What to do » Could you copy every line of the data that contains "fantasy"?
────────
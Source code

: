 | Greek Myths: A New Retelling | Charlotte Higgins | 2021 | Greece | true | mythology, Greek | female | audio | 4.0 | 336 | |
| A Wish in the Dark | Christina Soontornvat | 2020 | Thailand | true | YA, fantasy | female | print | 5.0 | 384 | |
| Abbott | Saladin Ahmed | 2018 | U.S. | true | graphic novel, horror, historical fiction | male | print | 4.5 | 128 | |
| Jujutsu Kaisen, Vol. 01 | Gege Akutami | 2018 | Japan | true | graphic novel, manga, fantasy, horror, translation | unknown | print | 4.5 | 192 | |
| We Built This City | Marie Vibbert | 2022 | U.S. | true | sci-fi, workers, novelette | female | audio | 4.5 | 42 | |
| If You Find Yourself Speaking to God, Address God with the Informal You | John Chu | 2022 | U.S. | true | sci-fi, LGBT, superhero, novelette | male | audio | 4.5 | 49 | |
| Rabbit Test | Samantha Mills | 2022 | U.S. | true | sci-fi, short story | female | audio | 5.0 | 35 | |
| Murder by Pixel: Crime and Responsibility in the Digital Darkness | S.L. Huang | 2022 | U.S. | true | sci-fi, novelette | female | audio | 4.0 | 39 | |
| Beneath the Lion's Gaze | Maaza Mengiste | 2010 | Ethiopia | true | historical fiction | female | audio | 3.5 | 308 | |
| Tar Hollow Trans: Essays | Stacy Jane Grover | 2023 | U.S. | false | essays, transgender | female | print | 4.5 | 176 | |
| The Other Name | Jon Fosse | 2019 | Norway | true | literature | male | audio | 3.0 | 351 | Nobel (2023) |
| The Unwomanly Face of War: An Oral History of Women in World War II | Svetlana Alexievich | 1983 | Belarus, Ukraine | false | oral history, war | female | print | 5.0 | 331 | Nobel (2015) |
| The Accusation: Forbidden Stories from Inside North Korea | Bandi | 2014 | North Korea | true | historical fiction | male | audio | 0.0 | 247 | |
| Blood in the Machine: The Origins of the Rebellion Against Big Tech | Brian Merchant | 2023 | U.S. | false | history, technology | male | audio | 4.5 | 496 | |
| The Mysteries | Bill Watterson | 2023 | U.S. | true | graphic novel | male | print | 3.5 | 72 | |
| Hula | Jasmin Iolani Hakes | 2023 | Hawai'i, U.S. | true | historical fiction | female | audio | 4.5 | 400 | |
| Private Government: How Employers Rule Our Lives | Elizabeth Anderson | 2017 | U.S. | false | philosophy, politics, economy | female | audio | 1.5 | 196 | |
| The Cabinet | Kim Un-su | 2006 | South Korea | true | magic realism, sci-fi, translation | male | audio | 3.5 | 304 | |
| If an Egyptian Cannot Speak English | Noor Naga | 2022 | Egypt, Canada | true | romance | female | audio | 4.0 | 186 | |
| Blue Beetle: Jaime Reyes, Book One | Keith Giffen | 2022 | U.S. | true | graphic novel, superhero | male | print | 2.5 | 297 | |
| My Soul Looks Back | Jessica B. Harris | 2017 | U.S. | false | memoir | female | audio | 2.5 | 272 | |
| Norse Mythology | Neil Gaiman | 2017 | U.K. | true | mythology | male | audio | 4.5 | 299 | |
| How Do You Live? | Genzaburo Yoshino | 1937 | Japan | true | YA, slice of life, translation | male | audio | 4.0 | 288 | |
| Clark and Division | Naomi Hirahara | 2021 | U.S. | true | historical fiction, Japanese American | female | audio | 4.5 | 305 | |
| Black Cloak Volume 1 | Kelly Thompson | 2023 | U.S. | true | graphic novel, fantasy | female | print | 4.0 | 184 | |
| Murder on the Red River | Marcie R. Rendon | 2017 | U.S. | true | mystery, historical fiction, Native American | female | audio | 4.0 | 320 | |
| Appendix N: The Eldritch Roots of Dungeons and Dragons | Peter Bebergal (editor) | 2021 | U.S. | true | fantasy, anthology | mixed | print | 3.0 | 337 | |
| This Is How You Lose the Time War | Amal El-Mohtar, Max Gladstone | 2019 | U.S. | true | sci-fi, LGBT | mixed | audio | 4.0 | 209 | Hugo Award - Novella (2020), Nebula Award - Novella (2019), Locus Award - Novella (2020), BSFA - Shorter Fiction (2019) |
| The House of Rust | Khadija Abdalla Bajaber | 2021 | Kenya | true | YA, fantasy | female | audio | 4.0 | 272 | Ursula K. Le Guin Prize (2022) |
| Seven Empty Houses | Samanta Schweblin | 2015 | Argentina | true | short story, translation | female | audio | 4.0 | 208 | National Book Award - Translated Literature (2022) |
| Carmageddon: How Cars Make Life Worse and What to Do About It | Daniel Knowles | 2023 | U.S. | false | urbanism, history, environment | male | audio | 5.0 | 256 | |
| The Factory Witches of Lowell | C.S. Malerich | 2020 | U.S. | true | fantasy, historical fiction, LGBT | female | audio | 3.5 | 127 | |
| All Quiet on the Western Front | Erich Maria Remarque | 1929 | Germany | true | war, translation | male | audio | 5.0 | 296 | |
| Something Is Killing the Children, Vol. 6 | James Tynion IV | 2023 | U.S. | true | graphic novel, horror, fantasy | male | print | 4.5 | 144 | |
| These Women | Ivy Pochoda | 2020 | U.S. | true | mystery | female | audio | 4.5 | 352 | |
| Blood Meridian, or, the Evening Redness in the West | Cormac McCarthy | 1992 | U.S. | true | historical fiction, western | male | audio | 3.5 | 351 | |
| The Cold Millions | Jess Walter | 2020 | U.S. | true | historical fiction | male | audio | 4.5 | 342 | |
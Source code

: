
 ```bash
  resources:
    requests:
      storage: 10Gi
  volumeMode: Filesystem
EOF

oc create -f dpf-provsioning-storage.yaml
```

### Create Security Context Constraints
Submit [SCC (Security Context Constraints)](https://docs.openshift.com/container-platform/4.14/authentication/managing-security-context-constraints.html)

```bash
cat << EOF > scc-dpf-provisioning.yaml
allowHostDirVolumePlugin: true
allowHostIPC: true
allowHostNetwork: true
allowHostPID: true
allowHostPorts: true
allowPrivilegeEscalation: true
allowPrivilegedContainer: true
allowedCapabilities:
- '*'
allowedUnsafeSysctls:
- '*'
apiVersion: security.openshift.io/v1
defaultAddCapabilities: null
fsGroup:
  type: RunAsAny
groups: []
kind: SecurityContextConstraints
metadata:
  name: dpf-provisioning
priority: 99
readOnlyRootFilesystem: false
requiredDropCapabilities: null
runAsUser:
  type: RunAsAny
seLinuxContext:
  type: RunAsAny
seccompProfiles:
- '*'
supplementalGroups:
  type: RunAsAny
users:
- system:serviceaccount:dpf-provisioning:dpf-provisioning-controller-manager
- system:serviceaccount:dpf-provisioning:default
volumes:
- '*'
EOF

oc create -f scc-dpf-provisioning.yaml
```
────────
Written response »
| A Wish in the Dark | Christina Soontornvat | 2020 | Thailand | true | YA, fantasy | female | print | 5.0 | 384 | |
| Jujutsu Kaisen, Vol. 01 | Gege Akutami | 2018 | Japan | true | graphic novel, manga, fantasy, horror, translation | unknown | print | 4.5 | 192 | |
| Black Cloak Volume 1 | Kelly Thompson | 2023 | U.S. | true | graphic novel, fantasy | female | print | 4.0 | 184 | |
| Appendix N: The Eldritch Roots of Dungeons and Dragons | Peter Bebergal (editor) | 2021 | U.S. | true | fantasy, anthology | mixed | print | 3.0 | 337 | |
| The House of Rust | Khadija Abdalla Bajaber | 2021 | Kenya | true | YA, fantasy | female | audio | 4.0 | 272 | Ursula K. Le Guin Prize (2022) |
| The Factory Witches of Lowell | C.S. Malerich | 2020 | U.S. | true | fantasy, historical fiction, LGBT | female | audio | 3.5 | 127 | |
| Something Is Killing the Children, Vol. 6 | James Tynion IV | 2023 | U.S. | true | graphic novel, horror, fantasy | male | print | 4.5 | 144 | |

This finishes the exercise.